Published online by Cambridge University Press:  01 January 2024

Extract

Soon after the Second Vatican Council it became customary in our churches for celebrant and people to face one another during the Eucharist, whereas previously it had been more usual for everybody to face in the same direction. Considerable sums of money were spent in facilitating this arrangement, which was widely thought to be among the chief requirements of the ‘new liturgy’. For many, ‘mass facing the people’ has become, together with the use of the vernacular, the sine qua non of contemporary liturgy. Many priests will refuse to celebrate otherwise, many laity would not attend a mass celebrated otherwise. The reasons are surely ecclesiological: the reorientation of priest and people at the liturgy is seen as symbolic of the move from a pyramidal to a collegial model of church that the Second Vatican Council effected.

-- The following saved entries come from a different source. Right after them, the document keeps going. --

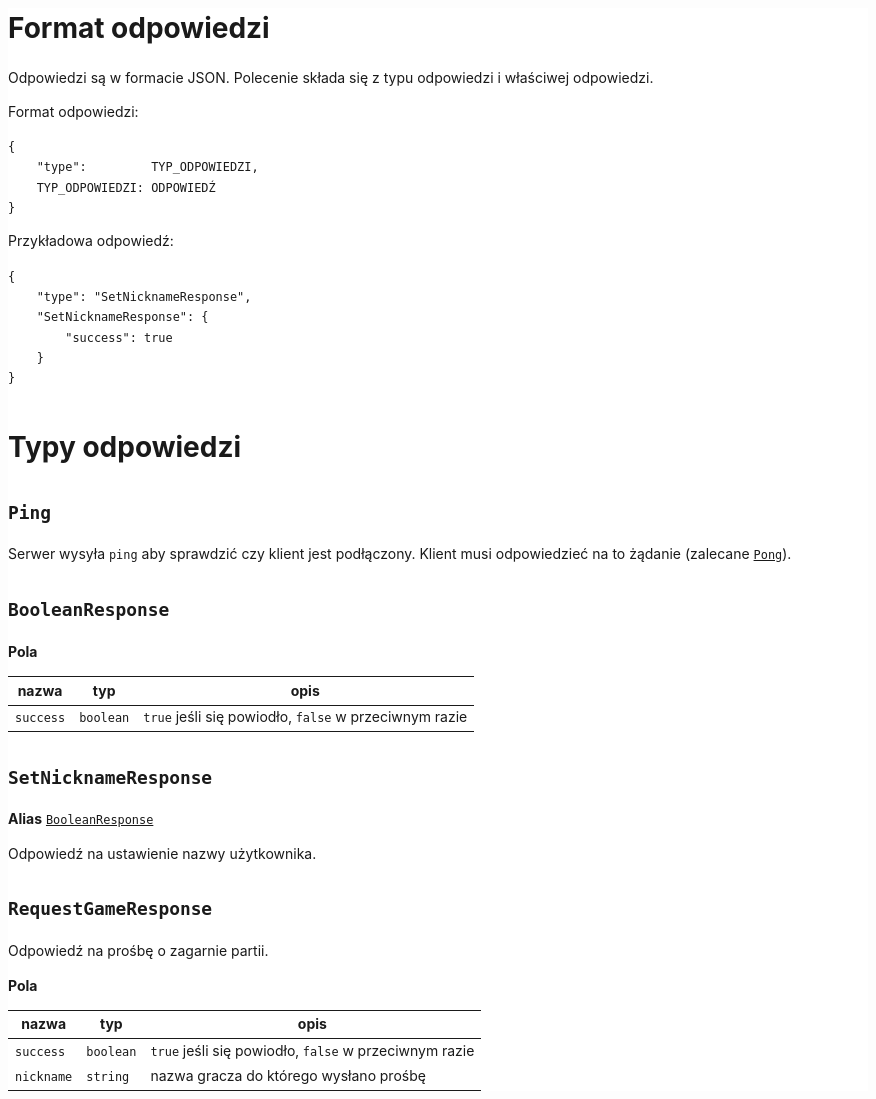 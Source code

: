 # Format odpowiedzi
Odpowiedzi są w formacie JSON. Polecenie składa się z typu odpowiedzi i właściwej odpowiedzi. 

Format odpowiedzi:

    {
        "type":         TYP_ODPOWIEDZI,
        TYP_ODPOWIEDZI: ODPOWIEDŹ
    }

Przykładowa odpowiedź:

    {
        "type": "SetNicknameResponse",
        "SetNicknameResponse": {
            "success": true
        }
    }


# Typy odpowiedzi

## `Ping`
Serwer wysyła `ping` aby sprawdzić czy klient jest podłączony. Klient musi odpowiedzieć na to żądanie (zalecane [`Pong`](Polecenia#pong)). 


## `BooleanResponse`

**Pola**

|nazwa          |typ                            |opis                                                 |
|---------------|-------------------------------|-----------------------------------------------------|
|`success`      |`boolean`                      |`true` jeśli się powiodło, `false` w przeciwnym razie|

## `SetNicknameResponse`
**Alias** [`BooleanResponse`](#booleanresponse) 

Odpowiedź na ustawienie nazwy użytkownika. 

## `RequestGameResponse`
Odpowiedź na prośbę o zagarnie partii. 

**Pola**

|nazwa          |typ                            |opis                                                 |
|---------------|-------------------------------|-----------------------------------------------------|
|`success`      |`boolean`                      |`true` jeśli się powiodło, `false` w przeciwnym razie|
|`nickname`     |`string`                       |nazwa gracza do którego wysłano prośbę               |
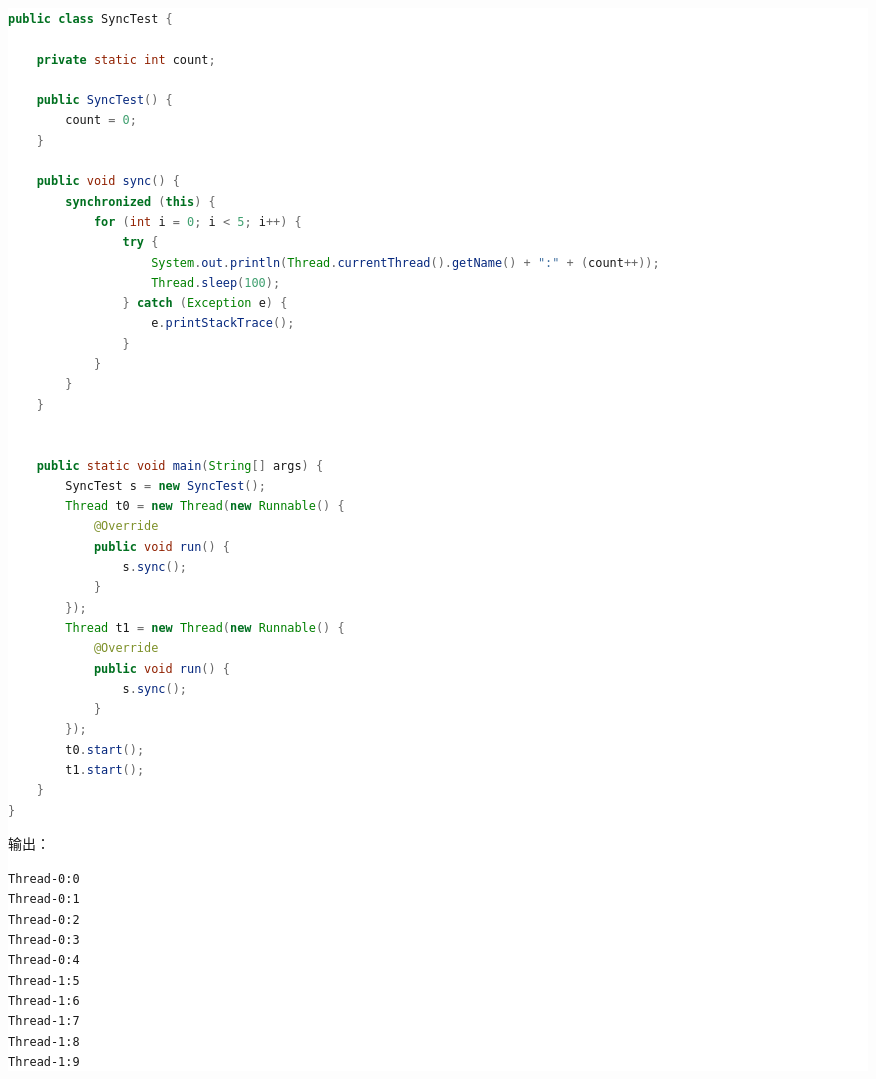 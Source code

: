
 ```java
public class SyncTest {

    private static int count;

    public SyncTest() {
        count = 0;
    }

    public void sync() {
        synchronized (this) {
            for (int i = 0; i < 5; i++) {
                try {
                    System.out.println(Thread.currentThread().getName() + ":" + (count++));
                    Thread.sleep(100);
                } catch (Exception e) {
                    e.printStackTrace();
                }
            }
        }
    }


    public static void main(String[] args) {
        SyncTest s = new SyncTest();
        Thread t0 = new Thread(new Runnable() {
            @Override
            public void run() {
                s.sync();
            }
        });
        Thread t1 = new Thread(new Runnable() {
            @Override
            public void run() {
                s.sync();
            }
        });
        t0.start();
        t1.start();
    }
}
```

输出：

```
Thread-0:0
Thread-0:1
Thread-0:2
Thread-0:3
Thread-0:4
Thread-1:5
Thread-1:6
Thread-1:7
Thread-1:8
Thread-1:9
```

Before the Council, for celebrant and people to face each other was a clear sign of affiliation to the liturgical movement. The pattern was rare in this country, especially among Catholics. An early example was the chapel of Queen’s College in Birmingham, built in 1938 but only opened for worship after the Second World War. At Queens the celebrant of the eucharist has always stood in the apse, facing the body of the church, and in doing so has faced west I have been told that Queen’s College chapel was the first built in England for the ‘westward position’, under the influence of the liturgical movement.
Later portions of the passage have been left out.